Live. Life goes on. Now is the time for the spotlight of your life to change focus. Your child has been your focus for eighteen years. It’s your turn to shine. Remember the life you had before kids? Hobbies you used to enjoy? Dreams you used to have? Goals? Dust those off and indulge yourself.
Love. If your marriage was lucky enough to survive kids, get to know your spouse again. Go on dates. Watch TV together. Go out to eat. Get to know each other all over again. I have to say, this has been my favorite part of the empty nest. My husband is my partner and my best friend, and getting to spend time with him has been a treasure, particularly since we have never been a “couple” before (his daughter was 6 when we got married).

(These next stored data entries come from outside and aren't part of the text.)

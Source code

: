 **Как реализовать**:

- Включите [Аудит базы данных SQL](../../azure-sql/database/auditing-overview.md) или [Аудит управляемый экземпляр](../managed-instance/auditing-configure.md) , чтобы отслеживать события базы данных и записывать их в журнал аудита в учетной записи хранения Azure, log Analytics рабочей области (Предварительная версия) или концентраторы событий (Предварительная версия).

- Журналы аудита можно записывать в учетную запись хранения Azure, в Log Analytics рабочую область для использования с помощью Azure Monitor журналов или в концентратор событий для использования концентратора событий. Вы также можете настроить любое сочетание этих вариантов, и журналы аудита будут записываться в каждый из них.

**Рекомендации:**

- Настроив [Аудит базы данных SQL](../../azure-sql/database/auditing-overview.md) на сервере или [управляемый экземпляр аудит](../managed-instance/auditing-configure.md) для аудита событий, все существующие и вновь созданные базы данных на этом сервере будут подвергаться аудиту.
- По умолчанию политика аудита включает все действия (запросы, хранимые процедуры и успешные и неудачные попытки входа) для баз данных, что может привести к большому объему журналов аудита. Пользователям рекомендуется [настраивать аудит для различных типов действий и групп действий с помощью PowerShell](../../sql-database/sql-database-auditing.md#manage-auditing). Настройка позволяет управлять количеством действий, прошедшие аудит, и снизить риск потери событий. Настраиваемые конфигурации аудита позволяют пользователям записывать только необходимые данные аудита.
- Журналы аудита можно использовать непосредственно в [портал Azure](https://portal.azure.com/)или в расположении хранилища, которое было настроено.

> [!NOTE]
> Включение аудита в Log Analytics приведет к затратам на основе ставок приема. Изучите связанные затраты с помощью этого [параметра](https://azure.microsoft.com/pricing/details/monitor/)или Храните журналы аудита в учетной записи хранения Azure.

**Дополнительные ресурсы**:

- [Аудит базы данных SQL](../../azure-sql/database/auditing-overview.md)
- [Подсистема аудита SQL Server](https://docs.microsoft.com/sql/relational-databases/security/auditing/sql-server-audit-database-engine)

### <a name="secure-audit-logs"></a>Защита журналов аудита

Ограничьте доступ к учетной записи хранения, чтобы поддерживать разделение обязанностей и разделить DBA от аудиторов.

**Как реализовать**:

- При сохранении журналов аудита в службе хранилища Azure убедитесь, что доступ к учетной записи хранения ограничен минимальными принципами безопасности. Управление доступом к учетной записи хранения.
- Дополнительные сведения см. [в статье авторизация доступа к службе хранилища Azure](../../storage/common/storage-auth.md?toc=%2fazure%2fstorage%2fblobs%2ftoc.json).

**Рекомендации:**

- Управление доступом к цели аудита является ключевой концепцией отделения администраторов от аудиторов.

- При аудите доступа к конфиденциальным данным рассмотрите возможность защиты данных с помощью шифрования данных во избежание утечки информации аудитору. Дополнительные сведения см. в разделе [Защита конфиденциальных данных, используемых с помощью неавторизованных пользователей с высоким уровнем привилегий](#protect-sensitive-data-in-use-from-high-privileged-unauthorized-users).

A momentous occasion, at least in my little corner of the Universe, occurred this week. I was offered a contract for a novel that I wrote in 2004 for my very first National Novel Writing Month. I was a winner in 2004. Those 30 days taught me that I really could complete a rough draft and write those magical words: THE END. I wrote the last 31 pages in a mad dash in a single day and when I finished, there were tears streaming down my cheeks. A decade later and I am very nearly that happy again.
Over the years, I shared that draft copy with folks to encourage them to participate in National Novel Writing Month, and I have sent it through my critique group more times than I (or they!) care to admit. I’ve polished and improved and, now, finally, it is going to pay off.
I queried. They asked to see the full manuscript. I sent it off and held my breath. Then, on Wednesday of this week, I received an email saying they’d be sending a contract. I held my breath again. Could it really be happening? I dared not even hope that this book could actually be published. Then I received the most wonderful, exciting thing by email yesterday – a contract. A real, live (sort of) publishing contract. It even says there in the first paragraph, “Lori L. Robinett, hereinafter called the “Author.”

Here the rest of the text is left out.